• WHAT TO DO
The records below must be returned exactly, with every picture left out.
::: DATA FOR REVIEW
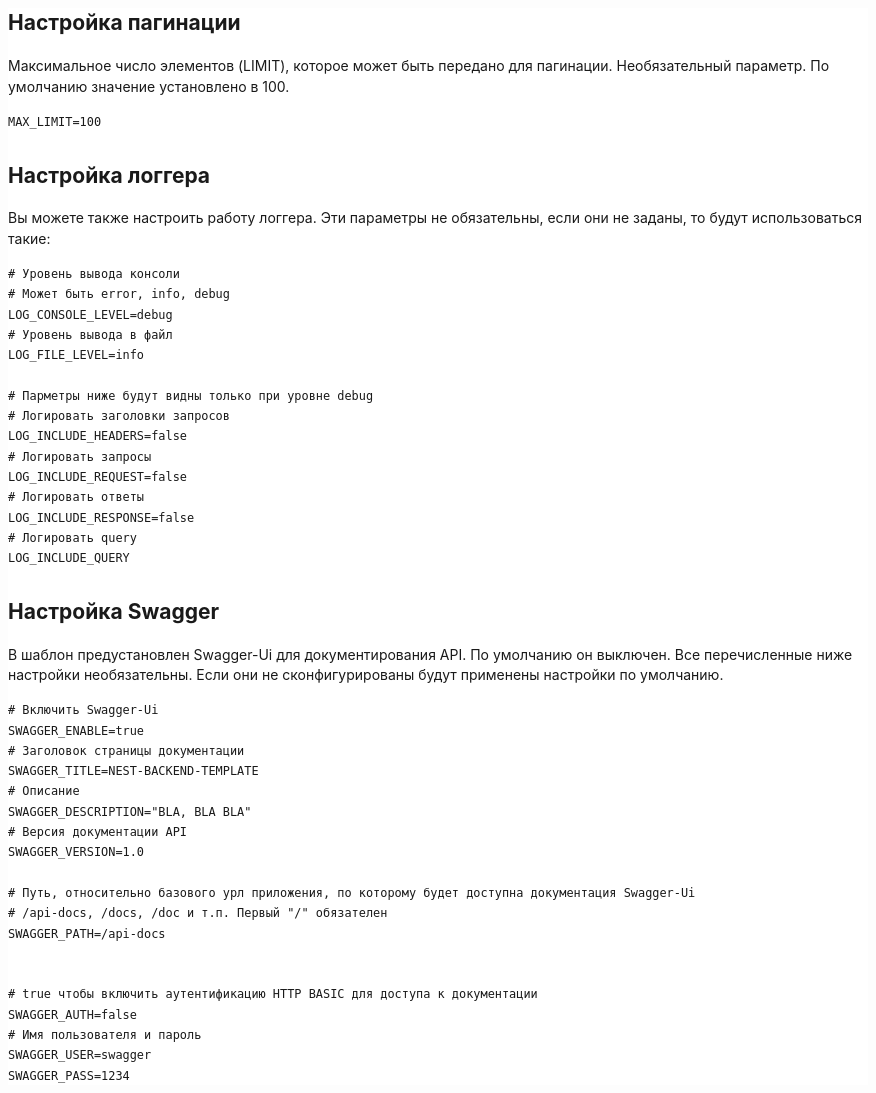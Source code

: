 ## Настройка пагинации
Максимальное число элементов (LIMIT), которое может быть передано для пагинации.
Необязательный параметр. По умолчанию значение установлено в 100.

```dotenv
MAX_LIMIT=100
```

## Настройка логгера
Вы можете также настроить работу логгера. Эти параметры не обязательны, если они не заданы, то будут использоваться такие:
```dotenv
# Уровень вывода консоли
# Может быть error, info, debug
LOG_CONSOLE_LEVEL=debug
# Уровень вывода в файл
LOG_FILE_LEVEL=info

# Парметры ниже будут видны только при уровне debug
# Логировать заголовки запросов
LOG_INCLUDE_HEADERS=false
# Логировать запросы
LOG_INCLUDE_REQUEST=false
# Логировать ответы
LOG_INCLUDE_RESPONSE=false
# Логировать query
LOG_INCLUDE_QUERY
```

## Настройка Swagger
В шаблон предустановлен Swagger-Ui для документирования API. По умолчанию он выключен.
Все перечисленные ниже настройки необязательны. Если они не сконфигурированы будут применены настройки по умолчанию.

```dotenv
# Включить Swagger-Ui
SWAGGER_ENABLE=true
# Заголовок страницы документации
SWAGGER_TITLE=NEST-BACKEND-TEMPLATE
# Описание
SWAGGER_DESCRIPTION="BLA, BLA BLA"
# Версия документации API
SWAGGER_VERSION=1.0

# Путь, относительно базового урл приложения, по которому будет доступна документация Swagger-Ui
# /api-docs, /docs, /doc и т.п. Первый "/" обязателен
SWAGGER_PATH=/api-docs


# true чтобы включить аутентификацию HTTP BASIC для доступа к документации
SWAGGER_AUTH=false
# Имя пользователя и пароль
SWAGGER_USER=swagger
SWAGGER_PASS=1234
```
::::::
• ANSWER AREA
Source code

: ## Настройка пагинации
Максимальное число элементов (LIMIT), которое может быть передано для пагинации.
Необязательный параметр. По умолчанию значение установлено в 100.

```dotenv
MAX_LIMIT=100
```

## Настройка логгера
Вы можете также настроить работу логгера. Эти параметры не обязательны, если они не заданы, то будут использоваться такие:
```dotenv
# Уровень вывода консоли
# Может быть error, info, debug
LOG_CONSOLE_LEVEL=debug
# Уровень вывода в файл
LOG_FILE_LEVEL=info

# Парметры ниже будут видны только при уровне debug
# Логировать заголовки запросов
LOG_INCLUDE_HEADERS=false
# Логировать запросы
LOG_INCLUDE_REQUEST=false
# Логировать ответы
LOG_INCLUDE_RESPONSE=false
# Логировать query
LOG_INCLUDE_QUERY
```

## Настройка Swagger
В шаблон предустановлен Swagger-Ui для документирования API. По умолчанию он выключен.
Все перечисленные ниже настройки необязательны. Если они не сконфигурированы будут применены настройки по умолчанию.

```dotenv
# Включить Swagger-Ui
SWAGGER_ENABLE=true
# Заголовок страницы документации
SWAGGER_TITLE=NEST-BACKEND-TEMPLATE
# Описание
SWAGGER_DESCRIPTION="BLA, BLA BLA"
# Версия документации API
SWAGGER_VERSION=1.0

# Путь, относительно базового урл приложения, по которому будет доступна документация Swagger-Ui
# /api-docs, /docs, /doc и т.п. Первый "/" обязателен
SWAGGER_PATH=/api-docs


# true чтобы включить аутентификацию HTTP BASIC для доступа к документации
SWAGGER_AUTH=false
# Имя пользователя и пароль
SWAGGER_USER=swagger
SWAGGER_PASS=1234
```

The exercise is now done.